◆ **INSTRUCTIONS TO FOLLOW**
From the entries below, please gather each line containing the string "scriptstyle".

━━━━━ RECORDS FOR THIS EXERCISE ━━━━━

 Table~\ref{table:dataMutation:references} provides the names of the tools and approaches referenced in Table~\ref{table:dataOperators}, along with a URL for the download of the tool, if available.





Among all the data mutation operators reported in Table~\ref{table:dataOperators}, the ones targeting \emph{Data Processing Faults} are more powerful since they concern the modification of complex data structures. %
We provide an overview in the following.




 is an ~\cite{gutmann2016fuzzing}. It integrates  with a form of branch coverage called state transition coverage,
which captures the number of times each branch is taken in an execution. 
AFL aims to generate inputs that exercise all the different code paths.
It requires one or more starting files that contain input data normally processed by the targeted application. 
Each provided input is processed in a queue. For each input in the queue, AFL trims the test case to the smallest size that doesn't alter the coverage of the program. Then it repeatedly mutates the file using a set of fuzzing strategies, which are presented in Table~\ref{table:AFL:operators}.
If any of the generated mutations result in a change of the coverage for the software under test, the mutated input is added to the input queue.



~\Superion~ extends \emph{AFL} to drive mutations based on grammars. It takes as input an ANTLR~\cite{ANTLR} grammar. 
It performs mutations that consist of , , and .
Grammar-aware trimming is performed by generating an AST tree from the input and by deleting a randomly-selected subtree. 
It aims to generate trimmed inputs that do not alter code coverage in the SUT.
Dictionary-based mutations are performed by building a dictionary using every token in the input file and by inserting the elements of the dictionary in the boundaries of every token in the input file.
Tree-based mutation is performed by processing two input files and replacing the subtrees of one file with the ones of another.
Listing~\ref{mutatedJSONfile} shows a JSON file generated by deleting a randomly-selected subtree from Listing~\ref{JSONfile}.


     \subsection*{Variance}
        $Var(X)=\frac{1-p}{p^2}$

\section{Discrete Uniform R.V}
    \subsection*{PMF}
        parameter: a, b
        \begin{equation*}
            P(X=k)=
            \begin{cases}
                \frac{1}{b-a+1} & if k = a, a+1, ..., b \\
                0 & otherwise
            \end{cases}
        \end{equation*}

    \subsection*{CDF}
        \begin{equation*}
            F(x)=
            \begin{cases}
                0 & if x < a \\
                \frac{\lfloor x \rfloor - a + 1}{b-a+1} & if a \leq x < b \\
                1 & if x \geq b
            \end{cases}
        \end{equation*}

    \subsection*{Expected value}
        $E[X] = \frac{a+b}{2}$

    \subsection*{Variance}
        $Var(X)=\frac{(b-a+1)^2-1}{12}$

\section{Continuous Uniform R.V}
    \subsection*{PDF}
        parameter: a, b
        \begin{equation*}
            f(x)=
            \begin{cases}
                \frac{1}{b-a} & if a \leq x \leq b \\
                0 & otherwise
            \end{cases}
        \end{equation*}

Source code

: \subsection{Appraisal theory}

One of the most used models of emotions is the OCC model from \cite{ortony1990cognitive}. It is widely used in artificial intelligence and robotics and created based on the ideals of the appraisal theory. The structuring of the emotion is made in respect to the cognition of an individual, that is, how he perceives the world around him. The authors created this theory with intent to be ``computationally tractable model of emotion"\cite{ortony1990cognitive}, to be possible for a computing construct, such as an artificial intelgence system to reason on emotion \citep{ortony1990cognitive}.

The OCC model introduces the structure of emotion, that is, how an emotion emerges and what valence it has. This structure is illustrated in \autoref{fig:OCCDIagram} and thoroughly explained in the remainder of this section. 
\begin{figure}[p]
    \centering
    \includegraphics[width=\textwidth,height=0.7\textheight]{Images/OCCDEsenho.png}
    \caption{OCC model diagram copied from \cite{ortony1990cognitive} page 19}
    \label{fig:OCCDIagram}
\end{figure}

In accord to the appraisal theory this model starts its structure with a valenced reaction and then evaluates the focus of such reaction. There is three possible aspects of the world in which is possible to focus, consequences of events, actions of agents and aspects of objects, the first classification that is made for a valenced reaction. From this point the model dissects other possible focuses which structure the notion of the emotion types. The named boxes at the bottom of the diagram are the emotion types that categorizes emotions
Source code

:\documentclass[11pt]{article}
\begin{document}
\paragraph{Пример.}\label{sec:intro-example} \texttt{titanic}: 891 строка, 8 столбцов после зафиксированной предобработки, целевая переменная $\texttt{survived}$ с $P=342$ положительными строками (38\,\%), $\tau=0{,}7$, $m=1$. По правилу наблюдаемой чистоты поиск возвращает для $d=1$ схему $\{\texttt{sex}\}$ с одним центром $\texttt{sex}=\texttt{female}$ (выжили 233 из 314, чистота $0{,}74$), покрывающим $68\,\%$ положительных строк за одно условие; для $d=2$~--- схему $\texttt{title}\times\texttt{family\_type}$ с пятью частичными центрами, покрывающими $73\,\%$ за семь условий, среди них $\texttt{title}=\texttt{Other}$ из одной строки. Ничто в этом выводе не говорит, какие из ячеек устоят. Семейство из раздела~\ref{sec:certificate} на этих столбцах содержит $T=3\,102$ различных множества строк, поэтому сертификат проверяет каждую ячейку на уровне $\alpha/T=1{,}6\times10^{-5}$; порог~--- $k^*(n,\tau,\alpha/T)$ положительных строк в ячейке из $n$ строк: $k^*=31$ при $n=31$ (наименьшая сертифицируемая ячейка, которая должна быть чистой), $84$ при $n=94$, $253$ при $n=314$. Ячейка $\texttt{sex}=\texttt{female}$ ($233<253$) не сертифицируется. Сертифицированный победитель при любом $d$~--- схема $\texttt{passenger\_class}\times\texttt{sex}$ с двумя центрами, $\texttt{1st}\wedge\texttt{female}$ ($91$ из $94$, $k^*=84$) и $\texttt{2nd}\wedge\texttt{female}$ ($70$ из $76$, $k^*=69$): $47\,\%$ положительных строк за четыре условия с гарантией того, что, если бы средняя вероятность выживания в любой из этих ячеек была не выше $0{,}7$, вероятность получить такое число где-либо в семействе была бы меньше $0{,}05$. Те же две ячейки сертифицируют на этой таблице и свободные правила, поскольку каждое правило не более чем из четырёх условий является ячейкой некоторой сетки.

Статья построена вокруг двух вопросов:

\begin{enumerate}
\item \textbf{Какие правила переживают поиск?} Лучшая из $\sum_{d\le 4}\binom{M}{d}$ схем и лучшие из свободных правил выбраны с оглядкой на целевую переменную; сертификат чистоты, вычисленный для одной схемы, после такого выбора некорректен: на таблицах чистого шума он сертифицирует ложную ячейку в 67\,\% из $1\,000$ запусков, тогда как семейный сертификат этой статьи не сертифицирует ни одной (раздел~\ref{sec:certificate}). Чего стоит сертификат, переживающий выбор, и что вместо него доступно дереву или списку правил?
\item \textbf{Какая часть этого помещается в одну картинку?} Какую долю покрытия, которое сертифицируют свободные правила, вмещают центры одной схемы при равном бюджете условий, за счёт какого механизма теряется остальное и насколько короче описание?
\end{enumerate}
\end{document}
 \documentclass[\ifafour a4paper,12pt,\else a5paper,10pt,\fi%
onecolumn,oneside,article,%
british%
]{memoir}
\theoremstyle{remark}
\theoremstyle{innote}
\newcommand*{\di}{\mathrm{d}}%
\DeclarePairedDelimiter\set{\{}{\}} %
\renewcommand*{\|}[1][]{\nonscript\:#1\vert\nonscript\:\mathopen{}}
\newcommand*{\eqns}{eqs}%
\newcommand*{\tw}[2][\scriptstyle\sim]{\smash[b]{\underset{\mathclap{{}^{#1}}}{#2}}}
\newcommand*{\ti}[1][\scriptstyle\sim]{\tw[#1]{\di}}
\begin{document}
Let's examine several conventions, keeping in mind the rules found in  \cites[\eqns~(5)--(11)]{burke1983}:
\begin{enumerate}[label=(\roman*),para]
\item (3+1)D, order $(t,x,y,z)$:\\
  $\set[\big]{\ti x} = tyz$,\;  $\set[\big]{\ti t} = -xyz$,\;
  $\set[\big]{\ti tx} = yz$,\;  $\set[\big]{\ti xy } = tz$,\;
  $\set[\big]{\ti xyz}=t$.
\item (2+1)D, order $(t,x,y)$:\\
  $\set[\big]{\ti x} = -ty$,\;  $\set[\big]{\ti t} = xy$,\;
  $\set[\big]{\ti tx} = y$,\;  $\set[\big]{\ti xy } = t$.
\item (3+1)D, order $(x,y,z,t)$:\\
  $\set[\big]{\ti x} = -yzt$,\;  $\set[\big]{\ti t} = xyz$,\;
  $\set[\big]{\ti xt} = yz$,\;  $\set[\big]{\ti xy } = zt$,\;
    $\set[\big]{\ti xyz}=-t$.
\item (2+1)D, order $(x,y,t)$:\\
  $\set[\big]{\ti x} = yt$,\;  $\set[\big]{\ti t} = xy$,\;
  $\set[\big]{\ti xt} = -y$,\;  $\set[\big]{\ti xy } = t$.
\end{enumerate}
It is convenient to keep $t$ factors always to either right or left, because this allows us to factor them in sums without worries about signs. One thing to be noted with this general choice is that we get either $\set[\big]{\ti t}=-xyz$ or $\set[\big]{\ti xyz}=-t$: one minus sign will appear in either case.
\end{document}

━━━━━

◆ **THE COMPLETED TASK**
\newcommand*{\tw}[2][\scriptstyle\sim]{\smash[b]{\underset{\mathclap{{}^{#1}}}{#2}}}
\newcommand*{\ti}[1][\scriptstyle\sim]{\tw[#1]{\di}}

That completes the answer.